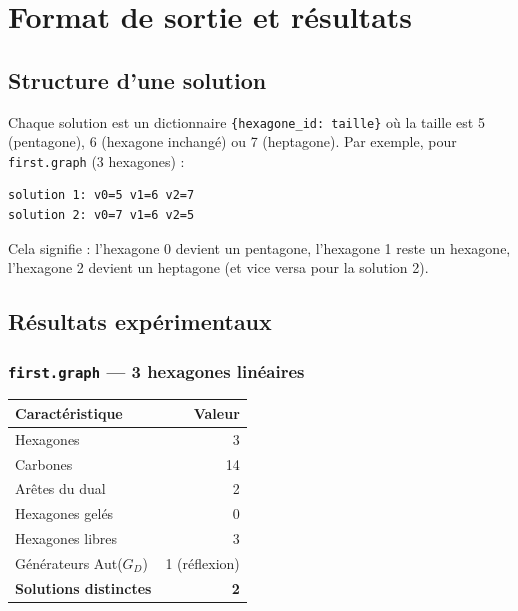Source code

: \documentclass[12pt,a4paper]{article}
\theoremstyle{definition}
\newcommand{\GD}{G_{\!D}}
\begin{document}
\section{Format de sortie et résultats}

\subsection{Structure d'une solution}

Chaque solution est un dictionnaire \texttt{\{hexagone\_id: taille\}} où la taille est 5
(pentagone), 6 (hexagone inchangé) ou 7 (heptagone). Par exemple, pour \texttt{first.graph}
(3 hexagones) :

\begin{lstlisting}[style=benzai]
solution 1: v0=5 v1=6 v2=7
solution 2: v0=7 v1=6 v2=5
\end{lstlisting}

Cela signifie : l'hexagone 0 devient un pentagone, l'hexagone 1 reste un hexagone,
l'hexagone 2 devient un heptagone (et vice versa pour la solution 2).

\subsection{Résultats expérimentaux}

\subsubsection{\texttt{first.graph} — 3 hexagones linéaires}

\begin{center}
\begin{tabular}{lr}
  \toprule
  Caractéristique & Valeur \\
  \midrule
  Hexagones & 3 \\
  Carbones & 14 \\
  Arêtes du dual & 2 \\
  Hexagones gelés & 0 \\
  Hexagones libres & 3 \\
  Générateurs Aut($\GD$) & 1 (réflexion) \\
  \textbf{Solutions distinctes} & \textbf{2} \\
  \bottomrule
\end{tabular}
\end{center}
\end{document}
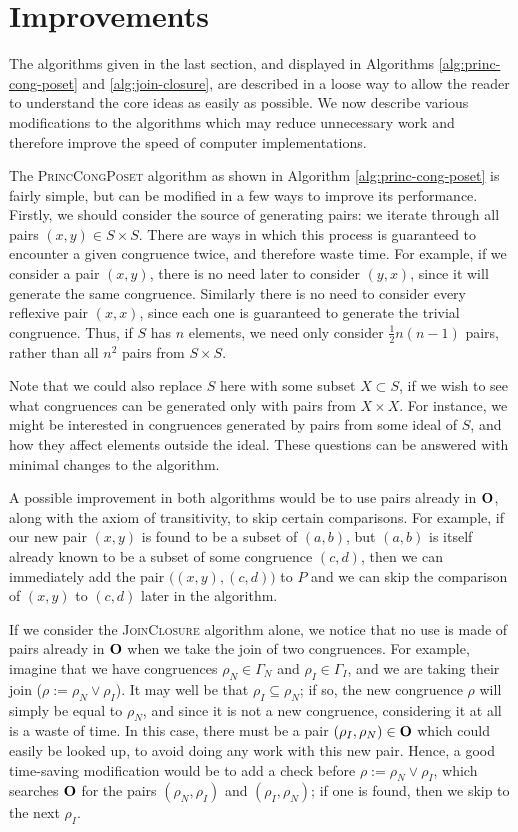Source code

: \section{Improvements}
\label{sec:lattice-improvements}

The algorithms given in the last section, and displayed in Algorithms
\ref{alg:princ-cong-poset} and \ref{alg:join-closure}, are described in a loose
way to allow the reader to understand the core ideas as easily as possible.  We
now describe various modifications to the algorithms which may reduce
unnecessary work and therefore improve the speed of computer implementations.

The \textsc{PrincCongPoset} algorithm as shown in Algorithm
\ref{alg:princ-cong-poset} is fairly simple, but can be modified in a few ways
to improve its performance.  Firstly, we should consider the source of
generating pairs: we iterate through all pairs $(x,y) \in S \times S$.  There
are ways in which this process is guaranteed to encounter a given congruence
twice, and therefore waste time.  For example, if we consider a pair $(x,y)$,
there is no need later to consider $(y,x)$, since it will generate the same
congruence.  Similarly there is no need to consider every reflexive pair
$(x,x)$, since each one is guaranteed to generate the trivial congruence.  Thus,
if $S$ has $n$ elements, we need only consider $\frac{1}{2}n(n-1)$ pairs, rather
than all $n^2$ pairs from $S \times S$.

Note that we could also replace $S$ here with some subset $X \subset S$, if we
wish to see what congruences can be generated only with pairs from $X \times X$.
For instance, we might be interested in congruences generated by pairs from some
ideal of $S$, and how they affect elements outside the ideal.  These questions
can be answered with minimal changes to the algorithm.

A possible improvement in both algorithms would be to use pairs already in
$\mathbf{O}$, along with the axiom of transitivity, to skip certain comparisons.  For
example, if our new pair $(x,y)$ is found to be a subset of $(a,b)$, but $(a,b)$
is itself already known to be a subset of some congruence $(c,d)$, then we can
immediately add the pair $\big((x,y), (c,d)\big)$ to $P$ and we can skip the
comparison of $(x,y)$ to $(c,d)$ later in the algorithm.

If we consider the \textsc{JoinClosure} algorithm alone, we notice that no use
is made of pairs already in $\mathbf{O}$ when we take the join of two congruences.  For
example, imagine that we have congruences $\rho_N \in \Gamma_N$ and
$\rho_I \in \Gamma_I$, and we are taking their join
($\rho := \rho_N \vee \rho_I$).  It may well be that $\rho_I \subseteq \rho_N$;
if so, the new congruence $\rho$ will simply be equal to $\rho_N$, and since it
is not a new congruence, considering it at all is a waste of time.  In this
case, there must be a pair $(\rho_I, \rho_N) \in \mathbf{O}$ which could easily be
looked up, to avoid doing any work with this new pair.  Hence, a good
time-saving modification would be to add a check before
$\rho := \rho_N \vee \rho _I$, which searches $\mathbf{O}$ for the pairs
$(\rho_N, \rho_I)$ and $(\rho_I, \rho_N)$; if one is found, then we skip to the
next $\rho_I$.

##########

• **WHAT TO PRODUCE**
Locate the word "times" in the records and collect each line it appears in.

• **OUTPUT FOR THIS TASK**
generating pairs: we iterate through all pairs $(x,y) \in S \times S$.  There
than all $n^2$ pairs from $S \times S$.
wish to see what congruences can be generated only with pairs from $X \times X$.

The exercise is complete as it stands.